The Trilogy(III)

We never got a clear idea of what’s up ahead. But that never was much of a barrier. At first it was only the Gods and Spirits, but we derived from nowhere, and made use of the land neither ever thought trouble enough to conquer.

Then we built a kingdom. Out of it. David taught us to think and to see, to create and to imagine, until his mastery of knowledge blurred his very eyes. And he began to show signs of defection, unconsciously, or mayhaps even more likely, consciously, slipping into the thinking patterns of either God or Spirit. And both the past and the future dragged his footsteps. Or mayhaps he just lived too long. Not every God can reach maturity. There must be something likewise. Time itself does the killing.

Either way he went.

Into a shape and form transformed so thoroughly that he was either three of these combined, or none at all. He couldn’t be called a ‘creature’ in any sense he taught us to describe in, styling himself ‘the first true liability ever born of the Mortal race’. He was a dying Spirit stalking the sunlit terrace of Mortals, with the liveliness frozen inside his soul the way of a God, holy yet stripped of humanity. He came, and he went. When he felt like it. And when he didn’t. Or maybe he had ceased to feel anything at all. There was no knowing. Helen thought she could no longer understand him, and feeling that she failed to ease his sorrows, drowned herself in the Lake shortly afterward.
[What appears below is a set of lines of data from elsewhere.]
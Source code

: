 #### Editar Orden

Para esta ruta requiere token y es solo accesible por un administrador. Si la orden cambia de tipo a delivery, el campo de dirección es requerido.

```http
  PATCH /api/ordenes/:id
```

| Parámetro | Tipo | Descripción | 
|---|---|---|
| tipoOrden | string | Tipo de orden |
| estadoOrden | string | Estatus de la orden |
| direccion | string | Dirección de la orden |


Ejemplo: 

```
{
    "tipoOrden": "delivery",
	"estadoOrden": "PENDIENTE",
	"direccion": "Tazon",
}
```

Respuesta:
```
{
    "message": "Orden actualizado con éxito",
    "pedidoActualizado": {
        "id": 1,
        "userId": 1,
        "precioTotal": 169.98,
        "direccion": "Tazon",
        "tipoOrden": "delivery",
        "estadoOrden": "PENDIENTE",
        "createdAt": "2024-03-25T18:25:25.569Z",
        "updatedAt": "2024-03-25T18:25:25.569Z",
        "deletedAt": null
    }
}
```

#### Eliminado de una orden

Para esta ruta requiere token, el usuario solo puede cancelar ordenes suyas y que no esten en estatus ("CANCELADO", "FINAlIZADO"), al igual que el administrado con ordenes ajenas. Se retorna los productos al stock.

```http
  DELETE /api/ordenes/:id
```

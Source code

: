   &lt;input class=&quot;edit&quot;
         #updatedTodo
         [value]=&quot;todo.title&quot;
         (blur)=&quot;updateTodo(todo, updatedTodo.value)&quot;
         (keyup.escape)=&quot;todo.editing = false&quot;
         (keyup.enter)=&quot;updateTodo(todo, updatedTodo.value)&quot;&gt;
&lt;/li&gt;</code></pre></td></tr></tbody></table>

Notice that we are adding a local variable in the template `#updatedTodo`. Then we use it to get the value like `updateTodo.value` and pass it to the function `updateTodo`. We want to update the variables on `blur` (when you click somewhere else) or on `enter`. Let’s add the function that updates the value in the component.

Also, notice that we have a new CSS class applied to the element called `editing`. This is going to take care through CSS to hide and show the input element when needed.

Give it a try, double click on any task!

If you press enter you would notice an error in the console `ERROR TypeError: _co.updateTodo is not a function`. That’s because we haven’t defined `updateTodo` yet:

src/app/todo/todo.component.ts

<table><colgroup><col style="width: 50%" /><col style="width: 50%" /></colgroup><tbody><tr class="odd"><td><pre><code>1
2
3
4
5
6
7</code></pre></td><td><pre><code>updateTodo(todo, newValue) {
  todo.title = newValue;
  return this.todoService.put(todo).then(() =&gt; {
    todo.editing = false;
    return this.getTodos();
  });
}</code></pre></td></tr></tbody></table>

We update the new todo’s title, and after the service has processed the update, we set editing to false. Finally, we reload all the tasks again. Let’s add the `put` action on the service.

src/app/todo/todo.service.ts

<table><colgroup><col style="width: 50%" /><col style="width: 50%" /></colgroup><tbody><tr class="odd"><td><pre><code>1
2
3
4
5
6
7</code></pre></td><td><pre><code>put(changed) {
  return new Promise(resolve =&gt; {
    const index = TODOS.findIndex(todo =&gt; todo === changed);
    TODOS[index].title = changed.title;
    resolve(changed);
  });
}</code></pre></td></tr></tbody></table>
Life wants sparks and race. A steady flow of stagnation will set it on a course of self-destruction. That was the core value, the one and most essential lesson he tried to awaken us to.

We live in the Common Palace. And that is a place filled with more earthly, pressing matters that could be explained by virtue of his teaching. We seldom trouble our heads with such ancient history any longer. As we could hardly draw anything more of significance from this underdeveloped and overly probed phase of Mortals in retrospect, the act proves pointless. That was Dellanniieb.

《The Trilogy(III)》

There goes the last passage ever recorded in the library hall. She shut the heavy covers, and laid it back on the colossal stone bookcases. She thought of whether to seek after Helen, of the bones in the chilly, primordial cemetery deep in the waters, lying there for millenniums and whether her fate would be this just overwritten once more.

And would it? She does not know.

As David did a 4 thousand years before.

He would wait that long to see the world smoldering out of wood crumbs and ash, and that long to numb everything until they turn back to ash in his eyes.

But she? She doesn’t know. Not ‘she won’t know’.

‘Will’ never counts as ‘is’. Just as ‘did’ remains ‘did’. You only grasp the present. She just doesn’t know.

And for that much she was grateful.

She wouldn’t in this second.

And now, again. She wouldn’t in this second.